First time trying Flow, some novice questions

Today I started studying Flow, and I have some questions.
Please keep in mind that this is an example code, I want to use Flow.

So, it’s:

  • Reading a text file
  • Remove empty lines and newlines
  • Count the words
  • Generate a comma separated string line with word and count

This is what I’ve done so far:

def count_words(filepath) do
  File.stream!(filepath)
  |> Flow.from_enumerable()
  |> Flow.flat_map(&String.split(&1, " "))
  |> Flow.reject(&(&1 == "\n"))
  |> Flow.map(&String.replace(&1, "\n", ""))
  |> Flow.partition()
  |> Flow.reduce(fn -> %{} end, fn word, acc ->
    Map.update(acc, word, 1, &(&1 + 1))
  end)
  |> Enum.map(fn {word, count} -> "#{word},#{count}\n" end)
end

My questions:

  • Is it ok to chain multiple Flow operations? (reject, map…) or should I put everything in the reducer function?
  • IIUC The last Enum.map is not executed in parallel, but if I try to use Flow.map I got this error:
    ** (ArgumentError) map/2 cannot be called after group_by/reduce/emit_and_reduce operation (use on_trigger/2 if you want to further emit events or the accumulated state)
    which is quite informative, but still don’t get it

Cheers!

1 Like

Yes.

Putting everything in the reducer would create a flow that slightly shuffles your elements and then effectively reduces serially.

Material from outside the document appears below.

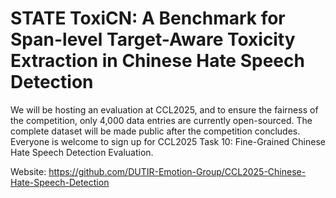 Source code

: # STATE ToxiCN: A Benchmark for Span-level Target-Aware Toxicity Extraction in Chinese Hate Speech Detection

We will be hosting an evaluation at CCL2025, and to ensure the fairness of the competition, only 4,000 data entries are currently open-sourced. The complete dataset will be made public after the competition concludes. Everyone is welcome to sign up for CCL2025 Task 10: Fine-Grained Chinese Hate Speech Detection Evaluation.

Website: https://github.com/DUTIR-Emotion-Group/CCL2025-Chinese-Hate-Speech-Detection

Because there are no events anymore after the reduce, you just have a single value that was reduced into.

Ok, thanks.

I am quite embarassed by that. For some reasons, I was thinking in Enumerables when Flow functions works on Flows (Flow — Flow v1.2.4).

(Sorry for the very silly questions, I’m studying Flow alone and I have no one to ask silly questions to…)

Cheers!

1 Like

As with the Enum functions, the Flow functions operate on flows, yes, but they don’t necessarily return a flow.

Now my question is:

  • What is the correct way to transform the result of that reduce in a parallel way?

Should I create another Flow from the result of the reduce?

Cheers

Flow.reduce returns a flow, so you should be able to chain further Flow functions.

Hmmm… Seems as if I so far totally misunderstood the use of Flow.reduce/3 then…

Flow.reduce does indeed return a Flow, but I can’t call Flow.map on it, as I get the error I posted in the original post.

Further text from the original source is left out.